> _Your task_
Would you transcribe the entries below word for word, omitting all images?

> _Available records_

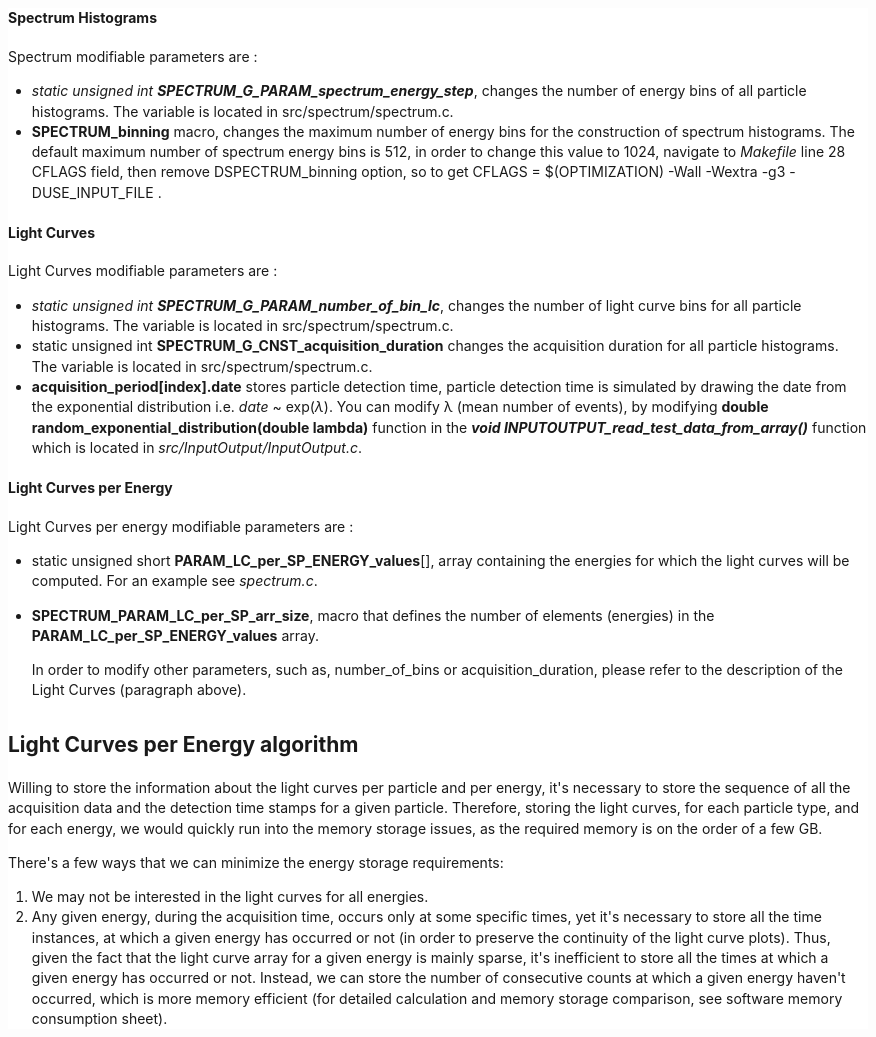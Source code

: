#### Spectrum Histograms

Spectrum modifiable parameters are :

* *static unsigned int **SPECTRUM_G_PARAM_spectrum_energy_step***, changes the number of energy bins of all particle histograms. The variable is located in src/spectrum/spectrum.c.
* **SPECTRUM_binning** macro, changes the maximum number of energy bins for the construction of spectrum histograms. The default maximum number of spectrum energy bins is 512, in order to change this value to 1024, navigate to *Makefile* line 28 CFLAGS field, then remove DSPECTRUM_binning option, so to get CFLAGS = $(OPTIMIZATION) -Wall -Wextra -g3 -DUSE_INPUT_FILE .

#### Light Curves

Light Curves modifiable parameters are :

* *static unsigned int **SPECTRUM_G_PARAM_number_of_bin_lc***, changes the number of light curve bins for all particle histograms. The variable is located in src/spectrum/spectrum.c.
* static unsigned int **SPECTRUM_G_CNST_acquisition_duration** changes the acquisition duration for all particle histograms. The variable is located in src/spectrum/spectrum.c.
* **acquisition_period[index].date** stores particle detection time, particle detection time is simulated by drawing the date from the exponential distribution i.e. *date* ~ exp(*λ*). You can modify λ (mean number of events), by modifying **double random_exponential_distribution(double lambda)** function in the ***void INPUTOUTPUT_read_test_data_from_array()*** function which is located in *src/InputOutput/InputOutput.c*. 

#### Light Curves per Energy

Light Curves per energy modifiable parameters are :

* static unsigned short **PARAM_LC_per_SP_ENERGY_values**[], array containing the energies for which the light curves will be computed.
  For an example see *spectrum.c*. 

* **SPECTRUM_PARAM_LC_per_SP_arr_size**, macro that defines the number of elements (energies) in the **PARAM_LC_per_SP_ENERGY_values** array.

  In order to modify other parameters, such as, number_of_bins or acquisition_duration, please refer to the description of the Light Curves (paragraph above). 

## Light Curves per Energy algorithm

Willing to store the information about the light curves per particle and per energy, it's necessary to store the sequence of all the acquisition data and the detection time stamps for a given particle. Therefore, storing the light curves, for each particle type, and for each energy, we would quickly run into the memory storage issues, as the required memory is on the order of a few GB.

There's a few ways that we can minimize the energy storage requirements:

1. We may not be interested in the light curves for all energies. 
2. Any given energy, during the acquisition time, occurs only at some specific times, yet it's necessary to store all the time instances, at which a given energy has occurred or not (in order to preserve the continuity of the light curve plots). Thus, given the fact that the light curve array for a given energy is mainly sparse, it's inefficient to store all the times at which a given energy has occurred or not. Instead, we can store the number of consecutive counts at which a given energy haven't occurred, which is more memory efficient (for detailed calculation and memory storage comparison, see software memory consumption sheet).
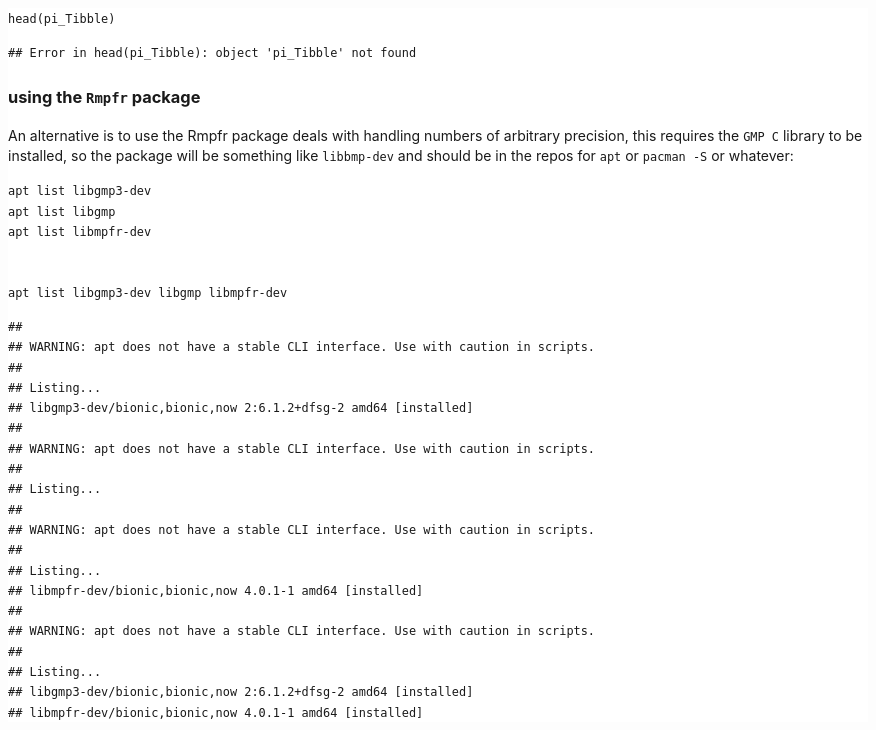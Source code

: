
 ``` {.r}
head(pi_Tibble)
```

    ## Error in head(pi_Tibble): object 'pi_Tibble' not found

### using the `Rmpfr` package

An alternative is to use the Rmpfr package deals with handling numbers
of arbitrary precision, this requires the `GMP C` library to be
installed, so the package will be something like `libbmp-dev` and should
be in the repos for `apt` or `pacman -S` or whatever:

``` {.bash}
apt list libgmp3-dev
apt list libgmp
apt list libmpfr-dev


apt list libgmp3-dev libgmp libmpfr-dev
```

    ## 
    ## WARNING: apt does not have a stable CLI interface. Use with caution in scripts.
    ## 
    ## Listing...
    ## libgmp3-dev/bionic,bionic,now 2:6.1.2+dfsg-2 amd64 [installed]
    ## 
    ## WARNING: apt does not have a stable CLI interface. Use with caution in scripts.
    ## 
    ## Listing...
    ## 
    ## WARNING: apt does not have a stable CLI interface. Use with caution in scripts.
    ## 
    ## Listing...
    ## libmpfr-dev/bionic,bionic,now 4.0.1-1 amd64 [installed]
    ## 
    ## WARNING: apt does not have a stable CLI interface. Use with caution in scripts.
    ## 
    ## Listing...
    ## libgmp3-dev/bionic,bionic,now 2:6.1.2+dfsg-2 amd64 [installed]
    ## libmpfr-dev/bionic,bionic,now 4.0.1-1 amd64 [installed]


[^1]: [Style Guide](http://r-pkgs.had.co.nz/style.html)
[^2]: [ggplot2 colors : How to change colors automatically and manually?
[^3]: In this context a matrix is vector in the sense that matrices can
[^4]: As opposed to smoking depending on birthweight.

> _Result_
Source code

:#### Spectrum Histograms

Spectrum modifiable parameters are :

* *static unsigned int **SPECTRUM_G_PARAM_spectrum_energy_step***, changes the number of energy bins of all particle histograms. The variable is located in src/spectrum/spectrum.c.
* **SPECTRUM_binning** macro, changes the maximum number of energy bins for the construction of spectrum histograms. The default maximum number of spectrum energy bins is 512, in order to change this value to 1024, navigate to *Makefile* line 28 CFLAGS field, then remove DSPECTRUM_binning option, so to get CFLAGS = $(OPTIMIZATION) -Wall -Wextra -g3 -DUSE_INPUT_FILE .

#### Light Curves

Light Curves modifiable parameters are :

* *static unsigned int **SPECTRUM_G_PARAM_number_of_bin_lc***, changes the number of light curve bins for all particle histograms. The variable is located in src/spectrum/spectrum.c.
* static unsigned int **SPECTRUM_G_CNST_acquisition_duration** changes the acquisition duration for all particle histograms. The variable is located in src/spectrum/spectrum.c.
* **acquisition_period[index].date** stores particle detection time, particle detection time is simulated by drawing the date from the exponential distribution i.e. *date* ~ exp(*λ*). You can modify λ (mean number of events), by modifying **double random_exponential_distribution(double lambda)** function in the ***void INPUTOUTPUT_read_test_data_from_array()*** function which is located in *src/InputOutput/InputOutput.c*. 

#### Light Curves per Energy

Light Curves per energy modifiable parameters are :

* static unsigned short **PARAM_LC_per_SP_ENERGY_values**[], array containing the energies for which the light curves will be computed.
  For an example see *spectrum.c*. 

* **SPECTRUM_PARAM_LC_per_SP_arr_size**, macro that defines the number of elements (energies) in the **PARAM_LC_per_SP_ENERGY_values** array.

  In order to modify other parameters, such as, number_of_bins or acquisition_duration, please refer to the description of the Light Curves (paragraph above). 

## Light Curves per Energy algorithm

Willing to store the information about the light curves per particle and per energy, it's necessary to store the sequence of all the acquisition data and the detection time stamps for a given particle. Therefore, storing the light curves, for each particle type, and for each energy, we would quickly run into the memory storage issues, as the required memory is on the order of a few GB.

There's a few ways that we can minimize the energy storage requirements:

1. We may not be interested in the light curves for all energies. 
2. Any given energy, during the acquisition time, occurs only at some specific times, yet it's necessary to store all the time instances, at which a given energy has occurred or not (in order to preserve the continuity of the light curve plots). Thus, given the fact that the light curve array for a given energy is mainly sparse, it's inefficient to store all the times at which a given energy has occurred or not. Instead, we can store the number of consecutive counts at which a given energy haven't occurred, which is more memory efficient (for detailed calculation and memory storage comparison, see software memory consumption sheet).
Source code

:
 ``` {.r}
head(pi_Tibble)
```

    ## Error in head(pi_Tibble): object 'pi_Tibble' not found

### using the `Rmpfr` package

An alternative is to use the Rmpfr package deals with handling numbers
of arbitrary precision, this requires the `GMP C` library to be
installed, so the package will be something like `libbmp-dev` and should
be in the repos for `apt` or `pacman -S` or whatever:

``` {.bash}
apt list libgmp3-dev
apt list libgmp
apt list libmpfr-dev


apt list libgmp3-dev libgmp libmpfr-dev
```

    ## 
    ## WARNING: apt does not have a stable CLI interface. Use with caution in scripts.
    ## 
    ## Listing...
    ## libgmp3-dev/bionic,bionic,now 2:6.1.2+dfsg-2 amd64 [installed]
    ## 
    ## WARNING: apt does not have a stable CLI interface. Use with caution in scripts.
    ## 
    ## Listing...
    ## 
    ## WARNING: apt does not have a stable CLI interface. Use with caution in scripts.
    ## 
    ## Listing...
    ## libmpfr-dev/bionic,bionic,now 4.0.1-1 amd64 [installed]
    ## 
    ## WARNING: apt does not have a stable CLI interface. Use with caution in scripts.
    ## 
    ## Listing...
    ## libgmp3-dev/bionic,bionic,now 2:6.1.2+dfsg-2 amd64 [installed]
    ## libmpfr-dev/bionic,bionic,now 4.0.1-1 amd64 [installed]


[^1]: [Style Guide](http://r-pkgs.had.co.nz/style.html)
[^2]: [ggplot2 colors : How to change colors automatically and manually?
[^3]: In this context a matrix is vector in the sense that matrices can
[^4]: As opposed to smoking depending on birthweight.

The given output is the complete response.